---------- Given entries
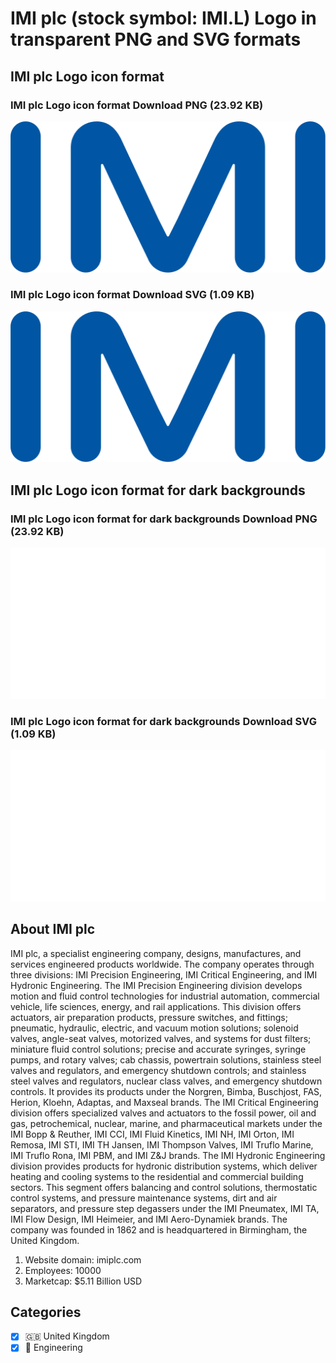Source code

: # IMI plc (stock symbol: IMI.L) Logo in transparent PNG and SVG formats

## IMI plc Logo icon format

### IMI plc Logo icon format Download PNG (23.92 KB)

![IMI plc Logo icon format Download PNG (23.92 KB)](/img/orig/IMI.L-1dd43c5f.png)

### IMI plc Logo icon format Download SVG (1.09 KB)

![IMI plc Logo icon format Download SVG (1.09 KB)](/img/orig/IMI.L-ad6631eb.svg)

## IMI plc Logo icon format for dark backgrounds

### IMI plc Logo icon format for dark backgrounds Download PNG (23.92 KB)

![IMI plc Logo icon format for dark backgrounds Download PNG (23.92 KB)](/img/orig/IMI.L.D-d340c342.png)

### IMI plc Logo icon format for dark backgrounds Download SVG (1.09 KB)

![IMI plc Logo icon format for dark backgrounds Download SVG (1.09 KB)](/img/orig/IMI.L.D-4fb143e4.svg)

## About IMI plc

IMI plc, a specialist engineering company, designs, manufactures, and services engineered products worldwide. The company operates through three divisions: IMI Precision Engineering, IMI Critical Engineering, and IMI Hydronic Engineering. The IMI Precision Engineering division develops motion and fluid control technologies for industrial automation, commercial vehicle, life sciences, energy, and rail applications. This division offers actuators, air preparation products, pressure switches, and fittings; pneumatic, hydraulic, electric, and vacuum motion solutions; solenoid valves, angle-seat valves, motorized valves, and systems for dust filters; miniature fluid control solutions; precise and accurate syringes, syringe pumps, and rotary valves; cab chassis, powertrain solutions, stainless steel valves and regulators, and emergency shutdown controls; and stainless steel valves and regulators, nuclear class valves, and emergency shutdown controls. It provides its products under the Norgren, Bimba, Buschjost, FAS, Herion, Kloehn, Adaptas, and Maxseal brands. The IMI Critical Engineering division offers specialized valves and actuators to the fossil power, oil and gas, petrochemical, nuclear, marine, and pharmaceutical markets under the IMI Bopp & Reuther, IMI CCI, IMI Fluid Kinetics, IMI NH, IMI Orton, IMI Remosa, IMI STI, IMI TH Jansen, IMI Thompson Valves, IMI Truflo Marine, IMI Truflo Rona, IMI PBM, and IMI Z&J brands. The IMI Hydronic Engineering division provides products for hydronic distribution systems, which deliver heating and cooling systems to the residential and commercial building sectors. This segment offers balancing and control solutions, thermostatic control systems, and pressure maintenance systems, dirt and air separators, and pressure step degassers under the IMI Pneumatex, IMI TA, IMI Flow Design, IMI Heimeier, and IMI Aero-Dynamiek brands. The company was founded in 1862 and is headquartered in Birmingham, the United Kingdom.

1. Website domain: imiplc.com
2. Employees: 10000
3. Marketcap: $5.11 Billion USD


## Categories
- [x] 🇬🇧 United Kingdom
- [x] 👷 Engineering
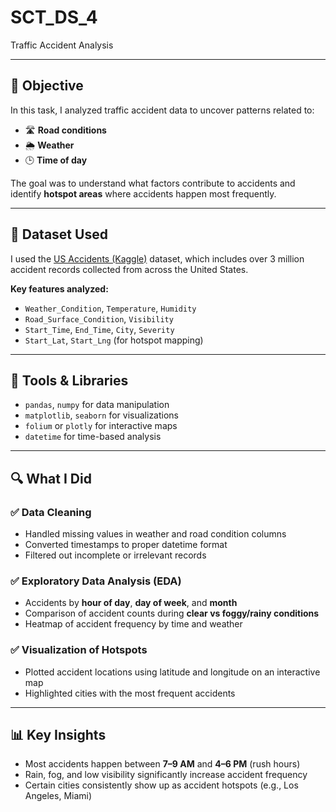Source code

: # SCT_DS_4

Traffic Accident Analysis  

---

## 🧠 Objective  
In this task, I analyzed traffic accident data to uncover patterns related to:
- 🛣️ **Road conditions**
- 🌦️ **Weather**
- 🕒 **Time of day**

The goal was to understand what factors contribute to accidents and identify **hotspot areas** where accidents happen most frequently.

---

## 📂 Dataset Used
I used the [US Accidents (Kaggle)](https://www.kaggle.com/datasets/sobhanmoosavi/us-accidents) dataset, which includes over 3 million accident records collected from across the United States.

**Key features analyzed:**
- `Weather_Condition`, `Temperature`, `Humidity`
- `Road_Surface_Condition`, `Visibility`
- `Start_Time`, `End_Time`, `City`, `Severity`
- `Start_Lat`, `Start_Lng` (for hotspot mapping)

---

## 🧰 Tools & Libraries
- `pandas`, `numpy` for data manipulation
- `matplotlib`, `seaborn` for visualizations
- `folium` or `plotly` for interactive maps
- `datetime` for time-based analysis

---

## 🔍 What I Did

### ✅ Data Cleaning
- Handled missing values in weather and road condition columns
- Converted timestamps to proper datetime format
- Filtered out incomplete or irrelevant records

### ✅ Exploratory Data Analysis (EDA)
- Accidents by **hour of day**, **day of week**, and **month**
- Comparison of accident counts during **clear vs foggy/rainy conditions**
- Heatmap of accident frequency by time and weather

### ✅ Visualization of Hotspots
- Plotted accident locations using latitude and longitude on an interactive map
- Highlighted cities with the most frequent accidents

---

## 📊 Key Insights
- Most accidents happen between **7–9 AM** and **4–6 PM** (rush hours)
- Rain, fog, and low visibility significantly increase accident frequency
- Certain cities consistently show up as accident hotspots (e.g., Los Angeles, Miami)

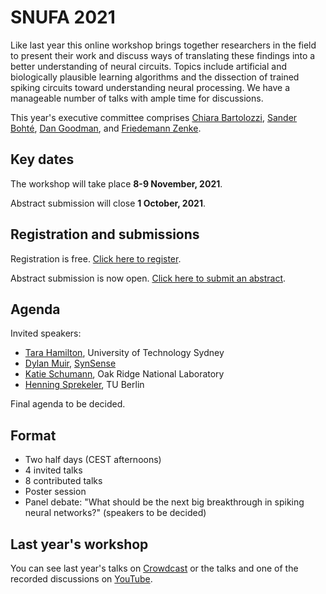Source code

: # SNUFA 2021

Like last year this online workshop brings together researchers in the field to present their work and discuss ways of translating these findings into a better understanding of neural circuits. Topics include artificial and biologically plausible learning algorithms and the dissection of trained spiking circuits toward understanding neural processing. We have a manageable number of talks with ample time for discussions.

This year's executive committee comprises [Chiara Bartolozzi](https://www.iit.it/people/chiara-bartolozzi), [Sander Bohté](https://homepages.cwi.nl/~sbohte/), [Dan Goodman](https://neural-reckoning.org), and [Friedemann Zenke](https://fzenke.net/).


## Key dates

The workshop will take place **8-9 November, 2021**.

Abstract submission will close **1 October, 2021**.


## Registration and submissions

Registration is free. [Click here to register](https://www.eventbrite.co.uk/e/snufa-2021-tickets-162043527553).

Abstract submission is now open. [Click here to submit an abstract](https://forms.office.com/r/DejF96ifCW).


## Agenda

Invited speakers:

* [Tara Hamilton](https://profiles.uts.edu.au/Tara.Hamilton), University of Technology Sydney
* [Dylan Muir](http://dylan-muir.com/), [SynSense](https://www.synsense-neuromorphic.com/)
* [Katie Schumann](https://www.ornl.gov/staff-profile/catherine-d-schuman), Oak Ridge National Laboratory
* [Henning Sprekeler](https://www.sprekelerlab.org/henning/), TU Berlin

Final agenda to be decided.


## Format

* Two half days (CEST afternoons)
* 4 invited talks
* 8 contributed talks
* Poster session
* Panel debate: "What should be the next big breakthrough in spiking neural networks?" (speakers to be decided)


## Last year's workshop

You can see last year's talks on [Crowdcast](https://www.crowdcast.io/e/snufa2020) or the talks and one of the recorded discussions on [YouTube](https://www.youtube.com/playlist?list=PL09WqqDbQWHFvM9DFYkM_GfnrVnIdLRhy).
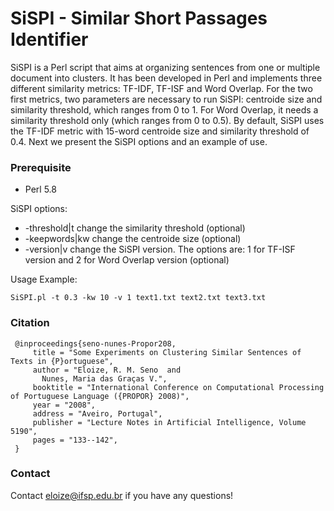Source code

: # SiSPI - Similar Short Passages Identifier

SiSPI is a Perl script that aims at organizing sentences from one or multiple document into clusters. It has been developed in Perl and implements three different similarity metrics: TF-IDF, TF-ISF and Word Overlap. For the two first metrics, two parameters are necessary to run SiSPI: centroide size and similarity threshold, which ranges from 0 to 1. For Word Overlap, it needs a similarity threshold only (which ranges from 0 to 0.5).
By default, SiSPI uses the TF-IDF metric with 15-word centroide size and similarity threshold of 0.4. Next we present the SiSPI options and an example of use.

### Prerequisite
- Perl 5.8

SiSPI options:

- -threshold|t    change the similarity threshold (optional)
- -keepwords|kw	 change the centroide size (optional)
- -version|v 	 change the SiSPI version. The options are: 1 for TF-ISF version and 2 for Word Overlap version  (optional)

 Usage Example:
 
    SiSPI.pl -t 0.3 -kw 10 -v 1 text1.txt text2.txt text3.txt

### Citation

     @inproceedings{seno-nunes-Propor208,
         title = "Some Experiments on Clustering Similar Sentences of Texts in {P}ortuguese",
         author = "Eloize, R. M. Seno  and
           Nunes, Maria das Graças V.",
         booktitle = "International Conference on Computational Processing of Portuguese Language ({PROPOR} 2008)",
         year = "2008",
         address = "Aveiro, Portugal",
         publisher = "Lecture Notes in Artificial Intelligence, Volume 5190",
         pages = "133--142",
     }

### Contact
Contact eloize@ifsp.edu.br if you have any questions!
--------------------
◆ Problem ◆
Word for word and without pictures, please write out only the lines from the start of the entries through the line containing "### IMI plc Logo icon format for dark backgrounds Download PNG", both included.

◆ Response area ◆
Source code

: # IMI plc (stock symbol: IMI.L) Logo in transparent PNG and SVG formats

## IMI plc Logo icon format

### IMI plc Logo icon format Download PNG (23.92 KB)

![IMI plc Logo icon format Download PNG (23.92 KB)](/img/orig/IMI.L-1dd43c5f.png)

### IMI plc Logo icon format Download SVG (1.09 KB)

![IMI plc Logo icon format Download SVG (1.09 KB)](/img/orig/IMI.L-ad6631eb.svg)

## IMI plc Logo icon format for dark backgrounds

### IMI plc Logo icon format for dark backgrounds Download PNG (23.92 KB)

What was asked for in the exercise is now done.